GMAD is designed to be an extension of the syntax used by MAD, which means that any MAD syntax should be supported.

Parser Classes

All options for a BDSIM run are contained in an instance of the Options class. This is passed to BDSIM. The Options class is built out of a struct-like OptionsBase and a layer of self-inspection provided by the Published class. The struct-like OptionsBase is needed to output the options to the rootevent output.

All other parser classes like Element, Region, etc. also have this layer of self-inspection.

The Parameter class is a temporary storage class of the parameters before the actual Elements are created.

The enum ElementType has a list of all elements currently in BDSIM.

The Array class is an array representation for bison and either strings or doubles.

The python.h provides the Python interface to the parser.

The Symtab class represents a parser variable. All variables are stored in a map.

Bison

This section gives a brief overview of Bison. For more comprehensive reading, a manual is recommended.

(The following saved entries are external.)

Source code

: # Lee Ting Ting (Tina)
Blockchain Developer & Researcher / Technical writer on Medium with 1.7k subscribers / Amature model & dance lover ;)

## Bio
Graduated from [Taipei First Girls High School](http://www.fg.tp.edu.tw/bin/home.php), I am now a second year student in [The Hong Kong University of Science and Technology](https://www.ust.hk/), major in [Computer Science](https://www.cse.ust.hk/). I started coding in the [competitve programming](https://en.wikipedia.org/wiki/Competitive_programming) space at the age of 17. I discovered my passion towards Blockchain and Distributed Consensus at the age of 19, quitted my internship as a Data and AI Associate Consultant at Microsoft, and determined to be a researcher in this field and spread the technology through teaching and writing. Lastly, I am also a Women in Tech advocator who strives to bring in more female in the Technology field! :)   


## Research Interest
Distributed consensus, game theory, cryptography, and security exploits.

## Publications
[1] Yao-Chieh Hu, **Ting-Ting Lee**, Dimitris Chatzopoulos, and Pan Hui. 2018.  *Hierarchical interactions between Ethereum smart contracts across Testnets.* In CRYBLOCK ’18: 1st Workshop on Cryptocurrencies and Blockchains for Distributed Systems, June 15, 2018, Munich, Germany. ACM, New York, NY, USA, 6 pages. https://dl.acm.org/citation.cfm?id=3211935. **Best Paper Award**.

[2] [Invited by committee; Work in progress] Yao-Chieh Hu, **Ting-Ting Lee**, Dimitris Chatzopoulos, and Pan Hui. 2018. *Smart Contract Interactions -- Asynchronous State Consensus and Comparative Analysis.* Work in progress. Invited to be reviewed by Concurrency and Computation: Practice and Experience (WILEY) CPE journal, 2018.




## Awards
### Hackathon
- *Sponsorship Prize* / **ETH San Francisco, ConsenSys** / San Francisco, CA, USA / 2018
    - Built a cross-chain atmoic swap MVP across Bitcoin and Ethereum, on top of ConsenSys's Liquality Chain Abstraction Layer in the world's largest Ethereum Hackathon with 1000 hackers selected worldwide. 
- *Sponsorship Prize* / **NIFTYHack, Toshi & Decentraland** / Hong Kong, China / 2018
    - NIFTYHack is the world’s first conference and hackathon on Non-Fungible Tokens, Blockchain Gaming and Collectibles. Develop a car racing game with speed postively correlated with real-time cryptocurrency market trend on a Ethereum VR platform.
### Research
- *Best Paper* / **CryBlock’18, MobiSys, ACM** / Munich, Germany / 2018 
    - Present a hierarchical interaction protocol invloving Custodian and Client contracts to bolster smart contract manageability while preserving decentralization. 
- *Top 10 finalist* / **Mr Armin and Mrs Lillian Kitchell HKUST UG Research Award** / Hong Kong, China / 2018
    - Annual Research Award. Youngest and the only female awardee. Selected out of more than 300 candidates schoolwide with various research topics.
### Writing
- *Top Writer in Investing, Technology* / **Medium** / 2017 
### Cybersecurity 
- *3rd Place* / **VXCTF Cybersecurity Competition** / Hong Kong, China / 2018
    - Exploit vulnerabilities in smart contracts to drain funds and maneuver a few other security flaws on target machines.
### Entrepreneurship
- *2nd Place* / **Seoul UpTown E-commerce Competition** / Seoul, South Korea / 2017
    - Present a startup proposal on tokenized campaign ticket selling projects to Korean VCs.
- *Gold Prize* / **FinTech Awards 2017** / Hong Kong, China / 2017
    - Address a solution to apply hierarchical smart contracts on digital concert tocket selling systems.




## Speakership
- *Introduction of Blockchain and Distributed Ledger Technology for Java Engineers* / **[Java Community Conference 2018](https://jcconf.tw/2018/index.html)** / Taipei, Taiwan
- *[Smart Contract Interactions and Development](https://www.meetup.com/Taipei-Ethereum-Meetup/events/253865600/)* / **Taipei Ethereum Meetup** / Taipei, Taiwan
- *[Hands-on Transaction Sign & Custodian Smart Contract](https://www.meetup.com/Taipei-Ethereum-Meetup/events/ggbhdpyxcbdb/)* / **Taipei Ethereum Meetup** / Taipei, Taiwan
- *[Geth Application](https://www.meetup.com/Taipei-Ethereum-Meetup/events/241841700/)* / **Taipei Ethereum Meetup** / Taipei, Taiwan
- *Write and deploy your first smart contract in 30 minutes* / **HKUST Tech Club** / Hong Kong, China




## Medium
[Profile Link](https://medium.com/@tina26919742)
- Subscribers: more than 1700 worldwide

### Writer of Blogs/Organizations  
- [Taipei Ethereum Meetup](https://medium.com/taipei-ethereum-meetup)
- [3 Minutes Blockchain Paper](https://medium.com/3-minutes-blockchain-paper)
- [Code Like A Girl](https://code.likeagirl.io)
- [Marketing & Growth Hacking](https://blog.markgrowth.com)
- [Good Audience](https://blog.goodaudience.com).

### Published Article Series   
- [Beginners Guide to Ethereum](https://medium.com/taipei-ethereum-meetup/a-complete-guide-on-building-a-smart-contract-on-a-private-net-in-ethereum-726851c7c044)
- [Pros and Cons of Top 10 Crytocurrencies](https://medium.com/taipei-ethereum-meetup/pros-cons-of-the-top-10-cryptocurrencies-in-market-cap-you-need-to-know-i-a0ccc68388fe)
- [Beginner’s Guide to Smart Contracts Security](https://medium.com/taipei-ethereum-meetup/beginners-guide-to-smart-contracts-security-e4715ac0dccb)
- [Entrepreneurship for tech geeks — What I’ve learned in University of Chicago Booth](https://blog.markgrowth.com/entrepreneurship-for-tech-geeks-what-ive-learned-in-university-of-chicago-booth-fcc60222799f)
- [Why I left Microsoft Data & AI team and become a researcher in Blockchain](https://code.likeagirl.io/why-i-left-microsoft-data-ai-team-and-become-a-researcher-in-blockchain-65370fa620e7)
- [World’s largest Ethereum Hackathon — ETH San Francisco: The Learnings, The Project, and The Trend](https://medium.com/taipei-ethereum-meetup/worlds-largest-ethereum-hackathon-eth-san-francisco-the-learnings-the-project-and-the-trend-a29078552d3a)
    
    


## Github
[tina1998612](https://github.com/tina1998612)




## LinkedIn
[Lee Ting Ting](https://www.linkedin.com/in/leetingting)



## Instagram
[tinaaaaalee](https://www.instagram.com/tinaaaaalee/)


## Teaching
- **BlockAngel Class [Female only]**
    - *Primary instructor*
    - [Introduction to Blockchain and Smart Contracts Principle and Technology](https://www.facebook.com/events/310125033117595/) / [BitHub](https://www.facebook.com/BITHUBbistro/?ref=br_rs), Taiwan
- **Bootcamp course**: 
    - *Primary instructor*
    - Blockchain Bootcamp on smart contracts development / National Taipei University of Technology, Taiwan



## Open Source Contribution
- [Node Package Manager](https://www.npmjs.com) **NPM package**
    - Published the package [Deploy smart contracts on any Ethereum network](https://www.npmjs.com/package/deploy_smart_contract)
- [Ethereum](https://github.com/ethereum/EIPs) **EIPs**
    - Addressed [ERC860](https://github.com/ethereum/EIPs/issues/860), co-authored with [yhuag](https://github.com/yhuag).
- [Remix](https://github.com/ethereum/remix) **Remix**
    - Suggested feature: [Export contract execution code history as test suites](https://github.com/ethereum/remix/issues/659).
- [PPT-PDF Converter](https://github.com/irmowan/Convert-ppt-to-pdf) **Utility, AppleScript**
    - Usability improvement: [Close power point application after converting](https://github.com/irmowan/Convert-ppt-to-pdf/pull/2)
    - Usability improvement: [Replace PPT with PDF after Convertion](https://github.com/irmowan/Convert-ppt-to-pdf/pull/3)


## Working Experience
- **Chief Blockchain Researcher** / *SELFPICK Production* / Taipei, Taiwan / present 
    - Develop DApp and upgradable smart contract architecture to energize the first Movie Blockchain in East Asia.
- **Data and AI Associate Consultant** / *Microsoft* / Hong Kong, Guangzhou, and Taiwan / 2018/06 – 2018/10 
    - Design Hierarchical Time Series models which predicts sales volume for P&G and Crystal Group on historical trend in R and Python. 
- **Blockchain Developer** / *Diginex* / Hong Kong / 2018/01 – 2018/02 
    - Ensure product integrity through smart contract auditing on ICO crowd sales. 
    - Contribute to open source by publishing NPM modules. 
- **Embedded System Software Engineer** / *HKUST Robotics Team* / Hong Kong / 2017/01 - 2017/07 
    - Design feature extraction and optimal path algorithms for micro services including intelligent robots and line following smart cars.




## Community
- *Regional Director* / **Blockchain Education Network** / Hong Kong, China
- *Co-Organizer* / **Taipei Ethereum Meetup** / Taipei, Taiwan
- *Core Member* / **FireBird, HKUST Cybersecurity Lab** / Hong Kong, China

The parser.y file contains the typical four main sections:

%{
C declarations
%}

Bison token and types declarations

%%
Grammar rules
%%

Additional C code

The gmad keywords are translated to bison tokens in the library file parser.l.

C-declarations

The C-declarations are a few global variables.

Bison Tokens

Bison tokens (translated directly with the library) and types (more general variables) are from a union and these can be one of the following types:

  • double

  • int (for the enum class ElementType)

  • std::string* (a pointer so its size can fit in the union; its memory is stored in the Parser class)

  • GMAD::Array*

  • GMAD::Symtab* (a pointer to a general symbol / variable class, which can represent a double, string, GMAD::Array or a function)

The union type of the tokens are defined in the Bison declaration section of parser.y, for example:

%token <str> STR
%type <dval> aexpr

STR is a token of type string, and aexpr is general number of type double.

Tokens can also have no value attached to it at all:

%token MATERIAL

Grammar Rules

The grammar rules define a syntax tree. Bison is a bottom-up parser. It tries, by shifts and reductions, to reduce the entire input down to a single grouping whose symbol is the grammar’s start symbol, which in our case is input:

// every statement ends in a semicolon
input :
      | input stmt ';'

This rule is split into two parts:

  • Input can be empty (indicated by no text after the colon)

  • It is a recursive rule, where it breaks the input into statements (stmt) ending with a semicolon.

A rule can be split into as many parts as possible.

Another example are the atomic statements (single lines without if constructs):

// atomic statements can be an mathematical expression, a declaration or a command
atomic_stmt :
| expr     { if(ECHO_GRAMMAR) printf("atomic_stmt -> expr\n"); }
| command  { if(ECHO_GRAMMAR) printf("atomic_stmt -> command\n"); }
| decl     { if(ECHO_GRAMMAR) printf("atomic_stmt -> decl\n"); }

The part inside the brackets is the actual C-code, which is only debug printout in this case. The rules for expr, command and decl are defined elsewhere.

Rules can be tokens and types as well, and can have a value. For example, the rule for addition looks like:

aexpr   | aexpr '+' aexpr      { $$ = $1 + $3;}

aexpr is a variable of type double. The rule reduces the syntax “number + number” to a single number. The new value (indicated with $$) will be the value of the first token ($1) plus the third token ($3). Note that the second token is ‘+’.

Debugging

Since adding or changing Bison rules can often have unforeseen consequences, it is strongly recommended that when extending the GMAD language, first write a test case for it and check that it fails. There are many GMAD CMake tests in the parser/test directory.

Often the compiler will complain when the rules are inconsistent and the CMake tests cover many syntax cases which all should still work. For debugging there are several options in parser.y, all of which need recompilation:

  • The variables ECHO_GRAMMAR and INTERACTIVE can be switched on for extra output.

  • Compile Bison with “-t” flag. This is automatically done when CMAKE_BUILD_TYPE equals Debug.

  • Uncomment the line with %debug. This will print out the token stack after each step.